-- Opening Marker --
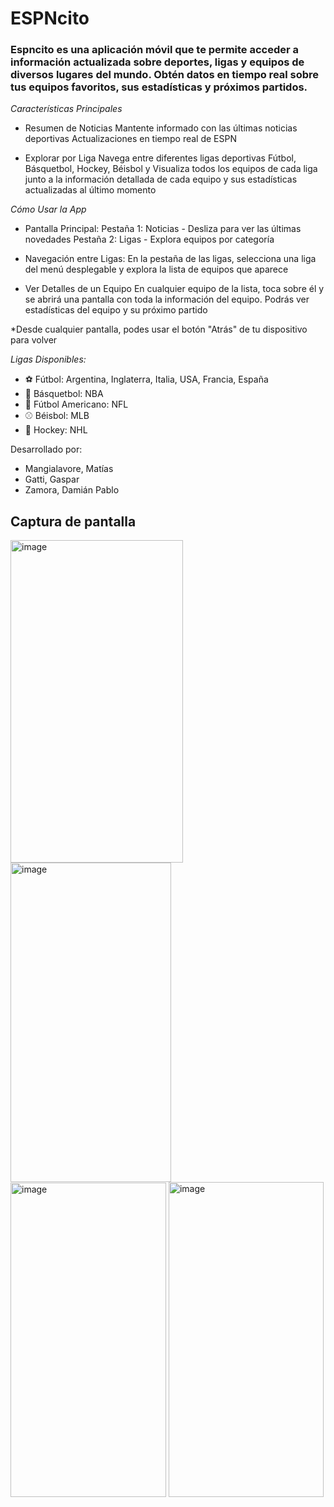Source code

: # ESPNcito 

### Espncito es una aplicación móvil que te permite acceder a información actualizada sobre deportes, ligas y equipos de diversos lugares del mundo. Obtén datos en tiempo real sobre tus equipos favoritos, sus estadísticas y próximos partidos.

*Características Principales*

- Resumen de Noticias
Mantente informado con las últimas noticias deportivas
Actualizaciones en tiempo real de ESPN

- Explorar por Liga
Navega entre diferentes ligas deportivas Fútbol, Básquetbol, Hockey, Béisbol y Visualiza todos los equipos de cada liga junto a la información detallada de cada equipo y sus estadísticas actualizadas al último momento

*Cómo Usar la App*

- Pantalla Principal:
Pestaña 1: Noticias - Desliza para ver las últimas novedades
Pestaña 2: Ligas - Explora equipos por categoría

- Navegación entre Ligas:
En la pestaña de las ligas, selecciona una liga del menú desplegable y explora la lista de equipos que aparece

- Ver Detalles de un Equipo
En cualquier equipo de la lista, toca sobre él y se abrirá una pantalla con toda la información del equipo. Podrás ver estadísticas del equipo y su próximo partido

*Desde cualquier pantalla, podes usar el botón "Atrás" de tu dispositivo para volver

*Ligas Disponibles:*
- ⚽ Fútbol: Argentina, Inglaterra, Italia, USA, Francia, España
- 🏀 Básquetbol: NBA
- 🏈 Fútbol Americano: NFL
- ⚾ Béisbol: MLB
- 🏒 Hockey: NHL

Desarrollado por:
- Mangialavore, Matías
- Gatti, Gaspar
- Zamora, Damián Pablo

## Captura de pantalla

<img width="276" height="516" alt="image" src="https://github.com/user-attachments/assets/c5528258-f272-4259-8fef-d8ed2640a69d" />

<img width="257" height="511" alt="image" src="https://github.com/user-attachments/assets/37b675c3-4432-4412-a2e3-e6bf5e9154b3" />

<img width="249" height="503" alt="image" src="https://github.com/user-attachments/assets/223e8b69-6f7c-4bb0-a748-7c810c0d864c" />

<img width="248" height="504" alt="image" src="https://github.com/user-attachments/assets/dc015b46-e1cc-40e4-8b08-5df167305480" />




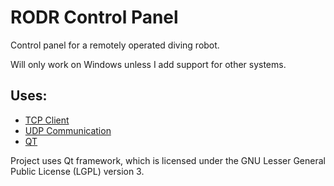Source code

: # RODR Control Panel
Control panel for a remotely operated diving robot.

Will only work on Windows unless I add support for other systems.

## Uses:
 - [TCP Client](https://github.com/ReQ1600/rodr-tcp-client)
 - [UDP Communication](https://github.com/ReQ1600/rodr-udp-communication)
 - [QT]([https://www.qt.io/](https://www.qt.io/))


Project uses Qt framework, which is licensed under the GNU Lesser General Public License (LGPL) version 3.
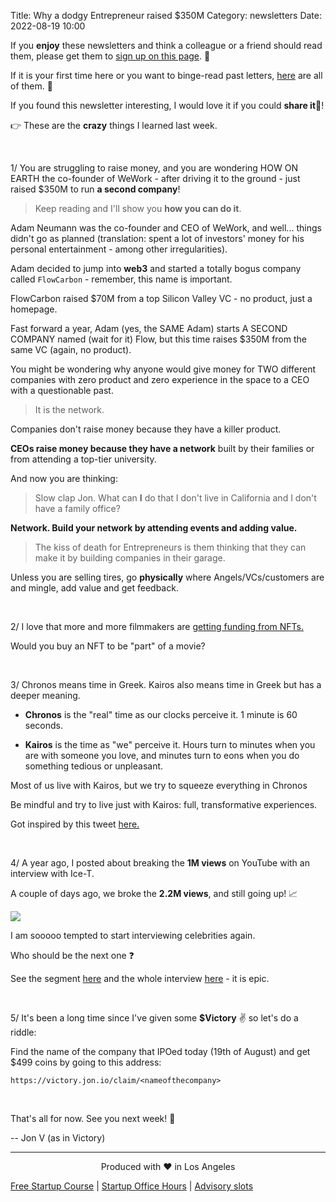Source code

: Title: Why a dodgy Entrepreneur raised $350M
Category: newsletters
Date: 2022-08-19 10:00

If you **enjoy** these newsletters and think a colleague or a friend should read them, please get them to [sign up on this page](https://jon.io/). 📝

If it is your first time here or you want to binge-read past letters, [here](https://jon.io/category/newsletters) are all of them. 📰

If you found this newsletter interesting, I would love it if you could **share it**🔗!

👉 These are the **crazy** things I learned last week.

<br>

1/ You are struggling to raise money, and you are wondering HOW ON EARTH the co-founder of WeWork - after driving it to the ground - just raised $350M to run **a second company**!

> Keep reading and I'll show you **how you can do it**.

Adam Neumann was the co-founder and CEO of WeWork, and well... things didn't go as planned (translation: spent a lot of investors' money for his personal entertainment - among other irregularities).

Adam decided to jump into **web3** and started a totally bogus company called `FlowCarbon` - remember, this name is important.

FlowCarbon raised $70M from a top Silicon Valley VC - no product, just a homepage.

Fast forward a year, Adam (yes, the SAME Adam) starts A SECOND COMPANY named (wait for it) Flow, but this time raises $350M from the same VC (again, no product).

You might be wondering why anyone would give money for TWO different companies with zero product and zero experience in the space to a CEO with a questionable past.

> It is the network.

Companies don't raise money because they have a killer product. 

**CEOs raise money because they have a network** built by their families or from attending a top-tier university.

And now you are thinking:

> Slow clap Jon. What can **I** do that I don't live in California and I don't have a family office?

**Network. Build your network by attending events and adding value.**

> The kiss of death for Entrepreneurs is them thinking that they can make it by building companies in their garage.

Unless you are selling tires, go **physically** where Angels/VCs/customers are and mingle, add value and get feedback.

<br>

2/ I love that more and more filmmakers are [getting funding from NFTs.](https://nftnow.com/features/filmmakers-abandoning-crowdfunding-platforms-in-favor-nfts/)

Would you buy an NFT to be "part" of a movie?

<br>

3/ Chronos means time in Greek. Kairos also means time in Greek but has a deeper meaning.

* **Chronos** is the "real" time as our clocks perceive it. 1 minute is 60 seconds.

* **Kairos** is the time as "we" perceive it. Hours turn to minutes when you are with someone you love, and minutes turn to eons when you do something tedious or unpleasant.

Most of us live with Kairos, but we try to squeeze everything in Chronos

Be mindful and try to live just with Kairos: full, transformative experiences.

Got inspired by this tweet [here.](https://twitter.com/culturaltutor/status/1558551902505279489?t=d54ZoQircO_SjlKtqDfSIw&s=19)

<br>

4/ A year ago, I posted about breaking the **1M views** on YouTube with an interview with Ice-T.

A couple of days ago, we broke the **2.2M views**, and still going up! 📈

![](https://sendfoxprod.b-cdn.net/media/7YRDUaNVHeNSJaegvJO8c3o8CaVhRkUFZjaqDasl16325)

I am sooooo tempted to start interviewing celebrities again.

Who should be the next one ❓

See the segment [here](https://www.youtube.com/watch?v=EP1FRN1yje4) and the whole interview [here](https://www.youtube.com/watch?v=WrES48wX6CQ) - it is epic.

<br>

5/ It's been a long time since I've given some **$Victory** ✌️ so let's do a riddle:

Find the name of the company that IPOed today (19th of August) and get $499 coins by going to this address:

`https://victory.jon.io/claim/<nameofthecompany>`

<br>

That's all for now. See you next week! 🚀

-- Jon V (as in Victory)

---

<div align="center">
  Produced with ❤️ in Los Angeles
</div>

[Free Startup Course](https://jon.io/pages/built-to-fail) | [Startup Office Hours](https://jon.io/startup-office-hours) | [Advisory slots](https://jon.io/advisory)

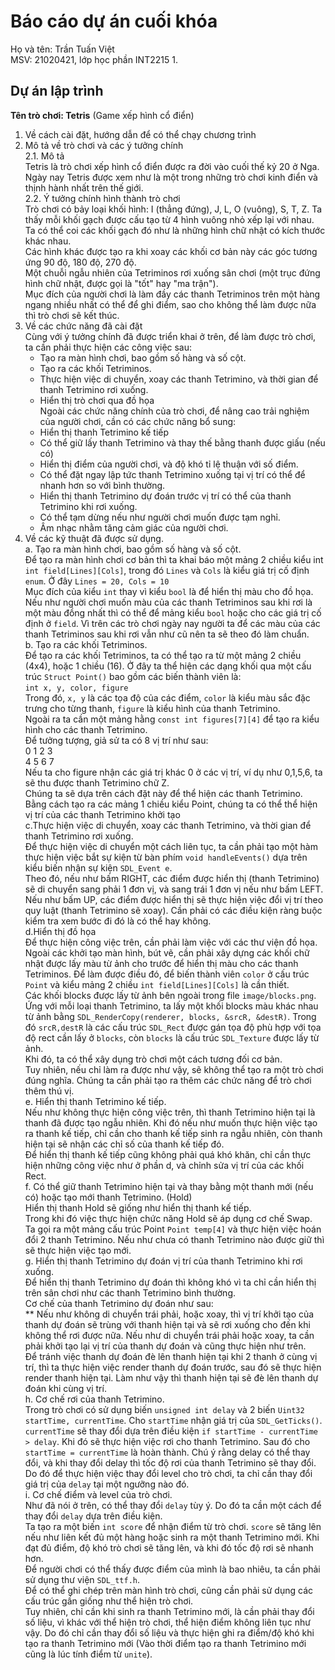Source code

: # Báo cáo dự án cuối khóa
Họ và tên: Trần Tuấn Việt <br />
MSV: 21020421, lớp học phần INT2215 1. <br />
## Dự án lập trình
**Tên trò chơi: Tetris** (Game xếp hình cổ điển) <br />
1. Về cách cài đặt, hướng dẫn để có thể chạy chương trình <br />
2. Mô tả về trò chơi và các ý tưởng chính <br />
2.1. Mô tả <br />
Tetris là trò chơi xếp hình cổ điển được ra đời vào cuối thế kỷ 20 ở Nga. Ngày nay Tetris được xem như là một trong những trò chơi kinh điển và thịnh hành nhất trên thế giới. <br />
2.2. Ý tưởng chính hình thành trò chơi <br/>
Trò chơi có bảy loại khối hình: I (thẳng đứng), J, L, O (vuông), S, T, Z. Ta thấy mỗi khối gạch được cấu tạo từ 4 hình vuông nhỏ xếp lại với nhau. Ta có thể coi các khối gạch đó như là những hình chữ nhật có kích thước khác nhau.<br/>
Các hình khác được tạo ra khi xoay các khối cơ bản này các góc tương ứng 90 độ, 180 độ, 270 độ.<br/>
Một chuỗi ngẫu nhiên của Tetriminos rơi xuống sân chơi (một trục đứng hình chữ nhật, được gọi là "tốt" hay "ma trận").<br/>
Mục đích của người chơi là làm đầy các thanh Tetriminos trên một hàng ngang nhiều nhất có thể để ghi điểm, sao cho không thể làm được nữa thì trò chơi sẽ kết thúc. <br/>
3. Về các chức năng đã cài đặt<br/>
Cùng với ý tưởng chính đã được triển khai ở trên, để làm được trò chơi, ta cần phải thực hiện các công việc sau:<br/>
    * Tạo ra màn hình chơi, bao gồm số hàng và số cột.<br/>
    * Tạo ra các khối Tetriminos.<br/>
    * Thực hiện việc di chuyển, xoay các thanh Tetrimino, và thời gian để thanh Tetrimino rơi xuống.<br/>
    * Hiển thị trò chơi qua đồ họa<br/>
Ngoài các chức năng chính của trò chơi, để nâng cao trải nghiệm của người chơi, cần có các chức năng bổ sung:<br/>
    * Hiển thị thanh Tetrimino kế tiếp<br/>
    * Có thể giữ lấy thanh Tetrimino và thay thế bằng thanh được giấu (nếu có) <br/>
    * Hiển thị điểm của người chơi, và độ khó tỉ lệ thuận với số điểm. <br/>
    * Có thể đặt ngay lập tức thanh Tetrimino xuống tại vị trí có thể để nhanh hơn so với bình thường.<br/>
    * Hiển thị thanh Tetrimino dự đoán trước vị trí có thể của thanh Tetrimino khi rơi xuống.<br/>
    * Có thể tạm dừng nếu như người chơi muốn được tạm nghỉ. <br/>
    * Âm nhạc nhằm tăng cảm giác của người chơi. <br/> 
4. Về các kỹ thuật đã được sử dụng.<br/>
  a. Tạo ra màn hình chơi, bao gồm số hàng và số cột.<br/>
  Để tạo ra màn hình chơi cơ bản thì ta khai báo một mảng 2 chiều kiểu int `int field[Lines][Cols]`, trong đó `Lines` và `Cols` là kiểu giá trị cố định `enum`. Ở đây `Lines = 20, Cols = 10` <br/>
  Mục đích của kiểu `int` thay vì kiểu `bool` là để hiển thị màu cho đồ họa. Nếu như người chơi muốn màu của các thanh Tetriminos sau khi rơi là một màu đồng nhất thì có thể để mảng kiểu `bool` hoặc cho các giá trị cố định ở `field`. Vì trên các trò chơi ngày nay người ta để các màu của các thanh Tetriminos sau khi rơi vẫn như cũ nên ta sẽ theo đó làm chuẩn.<br/>
  b. Tạo ra các khối Tetriminos.<br/>
  Để tạo ra các khối Tetriminos, ta có thể tạo ra từ một mảng 2 chiều (4x4), hoặc 1 chiều (16). Ở đây ta thể hiện các dạng khối qua một cấu trúc `Struct Point()` bao gồm các biến thành viên là:<br/>
          `int x, y, color, figure`<br/>
Trong đó, `x, y` là các tọa độ của các điểm, `color` là kiểu màu sắc đặc trưng cho từng thanh, `figure` là kiểu hình của thanh Tetrimino.<br/>
Ngoài ra ta cần một mảng hằng `const int figures[7][4]` để tạo ra kiểu hình cho các thanh Tetrimino.<br/>
Để tưởng tượng, giả sử ta có 8 vị trí như sau:<br/>
0 1 2 3<br/>
4 5 6 7<br/>
Nếu ta cho figure nhận các giá trị khác 0 ở các vị trí, ví dụ như 0,1,5,6, ta sẽ thu được thanh Tetrimino chữ Z.<br/>
Chúng ta sẽ dựa trên cách đặt này để thể hiện các thanh Tetrimino. Bằng cách tạo ra các mảng 1 chiều kiểu Point, chúng ta có thể thể hiện vị trí của các thanh Tetrimino khởi tạo<br/>
  c.Thực hiện việc di chuyển, xoay các thanh Tetrimino, và thời gian để thanh Tetrimino rơi xuống.<br/>
  Để thực hiện việc di chuyển một cách liên tục, ta cần phải tạo một hàm thực hiện việc bắt sự kiện từ bàn phím `void handleEvents()` dựa trên kiểu biến nhận sự kiện 
 `SDL_Event e`.<br/>
 Theo đó, nếu như bấm RIGHT, các điểm được hiển thị (thanh Tetrimino) sẽ di chuyển sang phải 1 đơn vị, và sang trái 1 đơn vị nếu như bấm LEFT. Nếu như bấm UP, các điểm được hiển thị sẽ thực hiện việc đổi vị trí theo quy luật (thanh Tetrimino sẽ xoay). Cần phải có các điều kiện ràng buộc kiểm tra xem bước đi đó là có thể hay không.<br/>
 d.Hiển thị đồ họa<br/>
 Để thực hiện công việc trên, cần phải làm việc với các thư viện đồ họa. Ngoài các khởi tạo màn hình, bút vẽ, cần phải xây dựng các khối chữ nhật được lấy màu từ ảnh cho trước để hiển thị màu cho các thanh Tetriminos. Để làm được điều đó, để biến thành viên `color` ở cấu trúc `Point` và kiểu mảng 2 chiều `int field[Lines][Cols]` là cần thiết. <br/>
 Các khối blocks được lấy từ ảnh bên ngoài trong file `image/blocks.png`. Ứng với mỗi loại thanh Tetrimino, ta lấy một khối blocks màu khác nhau từ ảnh bằng `SDL_RenderCopy(renderer, blocks, &srcR, &destR)`. Trong đó `srcR,destR` là các cấu trúc `SDL_Rect` được gán tọa độ phù hợp với tọa độ rect cần lấy ở `blocks`, còn `blocks` là cấu trúc `SDL_Texture` được lấy từ ảnh.<br/>
 Khi đó, ta có thể xây dụng trò chơi một cách tương đối cơ bản. <br/>
 Tuy nhiên, nếu chỉ làm ra được như vậy, sẽ không thể tạo ra một trò chơi đúng nghĩa. Chúng ta cần phải tạo ra thêm các chức năng để trò chơi thêm thú vị. <br/>
 e. Hiển thị thanh Tetrimino kế tiếp.<br/>
 Nếu như không thực hiện công việc trên, thì thanh Tetrimino hiện tại là thanh đã được tạo ngẫu nhiên. Khi đó nếu như muốn thực hiện việc tạo ra thanh kế tiếp, chỉ cần cho thanh kế tiếp sinh ra ngẫu nhiên, còn thanh hiện tại sẽ nhận các chỉ số của thanh kế tiếp đó. <br/>
 Để hiển thị thanh kế tiếp cũng không phải quá khó khăn, chỉ cần thực hiện những công việc như ở phần d, và chỉnh sửa vị trí của các khối Rect.<br/>
 f. Có thể giữ thanh Tetrimino hiện tại và thay bằng một thanh mới (nếu có) hoặc tạo mới thanh Tetrimino. (Hold)<br/>
 Hiển thị thanh Hold sẽ giống như hiển thị thanh kế tiếp. <br/>
 Trong khi đó việc thực hiện chức năng Hold sẽ áp dụng cơ chế Swap.<br/>
 Ta gọi ra một mảng cấu trúc Point `Point temp[4]` và thực hiện việc hoán đổi 2 thanh Tetrimino. Nếu như chưa có thanh Tetrimino nào được giữ thì sẽ thực hiện việc tạo mới.<br/>
 g. Hiển thị thanh Tetrimino dự đoán vị trí của thanh Tetrimino khi rơi xuống.<br/>
 Để hiển thị thanh Tetrimino dự đoán thì không khó vì ta chỉ cần hiển thị trên sân chơi như các thanh Tetrimino bình thường.<br/>
 Cơ chế của thanh Tetrimino dự đoán như sau:<br/>
 ** Nếu như không di chuyển trái phải, hoặc xoay, thì vị trí khởi tạo của thanh dự đoán sẽ trùng với thanh hiện tại và sẽ rơi xuống cho đến khi không thể rơi được nữa. Nếu như di chuyển trái phải hoặc xoay, ta cần phải khởi tạo lại vị trí của thanh dự đoán và cũng thực hiện như trên.<br/>
 Để tránh việc thanh dự đoán đè lên thanh hiện tại khi 2 thanh ở cùng vị trí, thì ta thực hiện việc render thanh dự đoán trước, sau đó sẽ thực hiện render thanh hiện tại. Làm như vậy thì thanh hiện tại sẽ đè lên thanh dự đoán khi cùng vị trí.<br/>
 h. Cơ chế rơi của thanh Tetrimino.<br/>
 Trong trò chơi có sử dụng biến `unsigned int delay` và 2 biến `Uint32 startTime, currentTime`. Cho `startTime` nhận giá trị của `SDL_GetTicks()`. `currentTime` sẽ thay đổi dựa trên điều kiện `if startTime - currentTime > delay`. Khi đó sẽ thực hiện việc rơi cho thanh Tetrimino. Sau đó cho `startTime = currentTime` là hoàn thành.
 Chú ý rằng delay có thể thay đổi, và khi thay đổi delay thì tốc độ rơi của thanh Tetrimino sẽ thay đổi. Do đó để thực hiện việc thay đổi level cho trò chơi, ta chỉ cần thay đổi giá trị của `delay` tại một ngưỡng nào đó.<br/>
 i. Cơ chế điểm và level của trò chơi.<br/>
 Như đã nói ở trên, có thể thay đổi `delay` tùy ý. Do đó ta cần một cách để thay đổi `delay` dựa trên điều kiện. <br/>
 Ta tạo ra một biến `int score` để nhận điểm từ trò chơi. `score` sẽ tăng lên nếu như liên kết đủ một hàng hoặc sinh ra một thanh Tetrimino mới. Khi đạt đủ điểm, độ khó trò chơi sẽ tăng lên, và khi đó tốc độ rơi sẽ nhanh hơn. <br/>
 Để người chơi có thể thấy được điểm của mình là bao nhiêu, ta cần phải sử dụng thư viện `SDL_ttf.h`.<br/>
 Để có thể ghi chép trên màn hình trò chơi, cũng cần phải sử dụng các cấu trúc gần giống như thể hiện trò chơi. <br/>
 Tuy nhiên, chỉ cần khi sinh ra thanh Tetrimino mới, là cần phải thay đổi số liệu, vì khác với thể hiện trò chơi, thể hiện điểm không liên tục như vậy. Do đó chỉ cần thay đổi số liệu và thực hiện ghi ra điểm/độ khó khi tạo ra thanh Tetrimino mới (Vào thời điểm tạo ra thanh Tetrimino mới cũng là lúc tính điểm từ `unite`).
-- Closing Marker --
What is expected
Output exactly the lines above, beginning at the one with "Control panel for" and stopping after the one with "Adam Neumann was". Pictures are to be omitted.

Solution to this task
Control panel for a remotely operated diving robot.

Will only work on Windows unless I add support for other systems.

## Uses:
 - [TCP Client](https://github.com/ReQ1600/rodr-tcp-client)
 - [UDP Communication](https://github.com/ReQ1600/rodr-udp-communication)
 - [QT]([https://www.qt.io/](https://www.qt.io/))


Project uses Qt framework, which is licensed under the GNU Lesser General Public License (LGPL) version 3.
Source code

: Title: Why a dodgy Entrepreneur raised $350M
Category: newsletters
Date: 2022-08-19 10:00

If you **enjoy** these newsletters and think a colleague or a friend should read them, please get them to [sign up on this page](https://jon.io/). 📝

If it is your first time here or you want to binge-read past letters, [here](https://jon.io/category/newsletters) are all of them. 📰

If you found this newsletter interesting, I would love it if you could **share it**🔗!

👉 These are the **crazy** things I learned last week.

<br>

1/ You are struggling to raise money, and you are wondering HOW ON EARTH the co-founder of WeWork - after driving it to the ground - just raised $350M to run **a second company**!

> Keep reading and I'll show you **how you can do it**.

Adam Neumann was the co-founder and CEO of WeWork, and well... things didn't go as planned (translation: spent a lot of investors' money for his personal entertainment - among other irregularities).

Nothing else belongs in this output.